The deal, which includes 1,400 betting shops and its UK and European online operations, is expected to close during the first quarter of 2022. 888 describes the acquisition as a transformational opportunity to significantly increase scale, diversify its product mix and accelerate the upward shift of its revenue growth profile.
According to a press release statement, Caesars expects to receive, after repayment of debt and other working capital adjustments, net proceeds from the transaction of approximately £835 million or $1.2 billion.
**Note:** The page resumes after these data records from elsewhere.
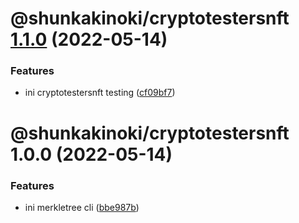 # @shunkakinoki/cryptotestersnft [1.1.0](https://github.com/shunkakinoki/contracts/compare/@shunkakinoki/cryptotestersnft@1.0.0...@shunkakinoki/cryptotestersnft@1.1.0) (2022-05-14)

### Features

- ini cryptotestersnft testing ([cf09bf7](https://github.com/shunkakinoki/contracts/commit/cf09bf73cbe5ed8bf950d114f22ad27fd395ecf6))

# @shunkakinoki/cryptotestersnft 1.0.0 (2022-05-14)

### Features

- ini merkletree cli ([bbe987b](https://github.com/shunkakinoki/contracts/commit/bbe987bab9e7fa6a0e42fa1aba6ab40eaf08f903))
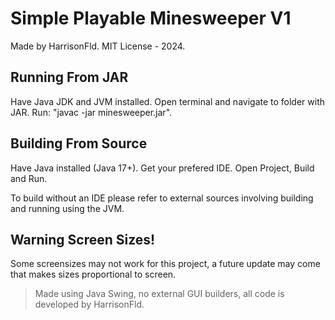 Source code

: # Simple Playable Minesweeper V1
Made by HarrisonFld.
MIT License - 2024.

## Running From JAR
Have Java JDK and JVM installed.
Open terminal and navigate to folder with JAR.
Run: "javac -jar minesweeper.jar".

## Building From Source
Have Java installed (Java 17+).
Get your prefered IDE.
Open Project, Build and Run.

To build without an IDE please refer to external sources involving building and running using the JVM.

## **Warning Screen Sizes**!
Some screensizes may not work for this project, a future update may come that makes sizes proportional to screen.

> Made using Java Swing, no external GUI builders, all code is developed by HarrisonFld.

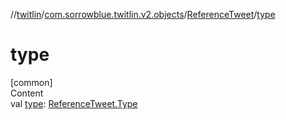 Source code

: //[twitlin](../../index.md)/[com.sorrowblue.twitlin.v2.objects](../index.md)/[ReferenceTweet](index.md)/[type](type.md)



# type  
[common]  
Content  
val [type](type.md): [ReferenceTweet.Type](-type/index.md)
“I am delighted that, as we said we would when we announced the offer for William Hill PLC, we have found an owner for the William Hill business outside the US which shares the same objectives, approaches and longer-term ambitions of that business,” said Tom Reeg, CEO of Caesars Entertainment.
The transaction is subject to receipt of the approval of shareholders of 888 Holdings Plc and regulatory approvals. Caesars’ expectation is that the transaction should close “during the first quarter of 2022.” Deutsche Bank and Linklaters LLP represented Caesars on the transaction.
In order to fund the acquisition, 888 obtained fully committed debt financing from J.P. Morgan, Morgan Stanley and Mediobanca of approximately £2.1 billion, including approximately £1.6 billion (equivalent) of term loans and approximately £500 million of bridge loans/senior secured notes.
“The acquisition of William Hill international is a transformational and hugely exciting moment in 888’s history,” said Itai Pazner, CEO of 888. “This transaction will create one of the world’s leading online betting and gaming groups with superior scale, exceptional brands, increased diversification, and a platform for strong growth.”
By having entered the agreement to acquire William Hill International, 888 expects to improve its operations by bringing together two highly complementary businesses and combining two of the industry’s leading brands, according to a press statement.
The acquisition represents for 888 a “transformational opportunity” to significantly increase scale, diversify its product mix and accelerate the upward shift of its revenue growth profile. Operating efficiencies are expected from the 888 and WHI combination, including pre-tax cost synergies of at least £100 million per year, leading to improved profit margins.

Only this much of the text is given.